--- Entries shown Enclosed Below ---

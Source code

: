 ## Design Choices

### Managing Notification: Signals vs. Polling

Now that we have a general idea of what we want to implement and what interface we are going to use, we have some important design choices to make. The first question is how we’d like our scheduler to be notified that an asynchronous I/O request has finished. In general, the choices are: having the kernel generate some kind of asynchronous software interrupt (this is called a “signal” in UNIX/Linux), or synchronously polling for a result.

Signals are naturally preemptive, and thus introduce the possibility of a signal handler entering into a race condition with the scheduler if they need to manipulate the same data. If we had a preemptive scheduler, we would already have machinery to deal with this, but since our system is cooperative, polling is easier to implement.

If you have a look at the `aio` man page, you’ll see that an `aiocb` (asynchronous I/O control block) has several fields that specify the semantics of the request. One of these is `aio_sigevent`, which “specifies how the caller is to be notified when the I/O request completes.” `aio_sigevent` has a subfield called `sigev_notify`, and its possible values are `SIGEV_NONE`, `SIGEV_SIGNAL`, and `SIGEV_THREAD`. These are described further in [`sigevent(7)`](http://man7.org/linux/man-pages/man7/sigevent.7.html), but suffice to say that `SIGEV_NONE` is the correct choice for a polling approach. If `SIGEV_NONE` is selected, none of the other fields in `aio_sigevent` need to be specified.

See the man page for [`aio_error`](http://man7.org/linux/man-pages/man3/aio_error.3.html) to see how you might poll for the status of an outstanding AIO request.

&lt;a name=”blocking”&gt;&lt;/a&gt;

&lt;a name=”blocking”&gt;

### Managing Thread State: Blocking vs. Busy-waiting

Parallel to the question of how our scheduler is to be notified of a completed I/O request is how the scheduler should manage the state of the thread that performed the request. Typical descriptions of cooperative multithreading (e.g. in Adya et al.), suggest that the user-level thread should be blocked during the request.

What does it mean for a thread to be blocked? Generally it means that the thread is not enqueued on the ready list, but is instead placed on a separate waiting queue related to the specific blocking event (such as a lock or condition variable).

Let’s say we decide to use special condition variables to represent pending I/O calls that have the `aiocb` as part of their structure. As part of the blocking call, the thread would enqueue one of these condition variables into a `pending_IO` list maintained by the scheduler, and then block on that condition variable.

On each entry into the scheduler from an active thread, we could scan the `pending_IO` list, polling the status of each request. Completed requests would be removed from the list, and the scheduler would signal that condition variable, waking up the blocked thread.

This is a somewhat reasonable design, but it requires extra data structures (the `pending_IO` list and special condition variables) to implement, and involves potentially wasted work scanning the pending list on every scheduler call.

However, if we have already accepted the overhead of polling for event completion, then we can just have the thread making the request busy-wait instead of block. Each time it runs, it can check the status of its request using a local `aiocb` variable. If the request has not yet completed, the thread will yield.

--- End of Enclosed Entries shown ---

* _Activity_
Provide a faithful, complete copy of the entries above.

* _Completed task_
Source code

: ## Design Choices

### Managing Notification: Signals vs. Polling

Now that we have a general idea of what we want to implement and what interface we are going to use, we have some important design choices to make. The first question is how we’d like our scheduler to be notified that an asynchronous I/O request has finished. In general, the choices are: having the kernel generate some kind of asynchronous software interrupt (this is called a “signal” in UNIX/Linux), or synchronously polling for a result.

Signals are naturally preemptive, and thus introduce the possibility of a signal handler entering into a race condition with the scheduler if they need to manipulate the same data. If we had a preemptive scheduler, we would already have machinery to deal with this, but since our system is cooperative, polling is easier to implement.

If you have a look at the `aio` man page, you’ll see that an `aiocb` (asynchronous I/O control block) has several fields that specify the semantics of the request. One of these is `aio_sigevent`, which “specifies how the caller is to be notified when the I/O request completes.” `aio_sigevent` has a subfield called `sigev_notify`, and its possible values are `SIGEV_NONE`, `SIGEV_SIGNAL`, and `SIGEV_THREAD`. These are described further in [`sigevent(7)`](http://man7.org/linux/man-pages/man7/sigevent.7.html), but suffice to say that `SIGEV_NONE` is the correct choice for a polling approach. If `SIGEV_NONE` is selected, none of the other fields in `aio_sigevent` need to be specified.

See the man page for [`aio_error`](http://man7.org/linux/man-pages/man3/aio_error.3.html) to see how you might poll for the status of an outstanding AIO request.

&lt;a name=”blocking”&gt;&lt;/a&gt;

&lt;a name=”blocking”&gt;

### Managing Thread State: Blocking vs. Busy-waiting

Parallel to the question of how our scheduler is to be notified of a completed I/O request is how the scheduler should manage the state of the thread that performed the request. Typical descriptions of cooperative multithreading (e.g. in Adya et al.), suggest that the user-level thread should be blocked during the request.

What does it mean for a thread to be blocked? Generally it means that the thread is not enqueued on the ready list, but is instead placed on a separate waiting queue related to the specific blocking event (such as a lock or condition variable).

Let’s say we decide to use special condition variables to represent pending I/O calls that have the `aiocb` as part of their structure. As part of the blocking call, the thread would enqueue one of these condition variables into a `pending_IO` list maintained by the scheduler, and then block on that condition variable.

On each entry into the scheduler from an active thread, we could scan the `pending_IO` list, polling the status of each request. Completed requests would be removed from the list, and the scheduler would signal that condition variable, waking up the blocked thread.

This is a somewhat reasonable design, but it requires extra data structures (the `pending_IO` list and special condition variables) to implement, and involves potentially wasted work scanning the pending list on every scheduler call.

However, if we have already accepted the overhead of polling for event completion, then we can just have the thread making the request busy-wait instead of block. Each time it runs, it can check the status of its request using a local `aiocb` variable. If the request has not yet completed, the thread will yield.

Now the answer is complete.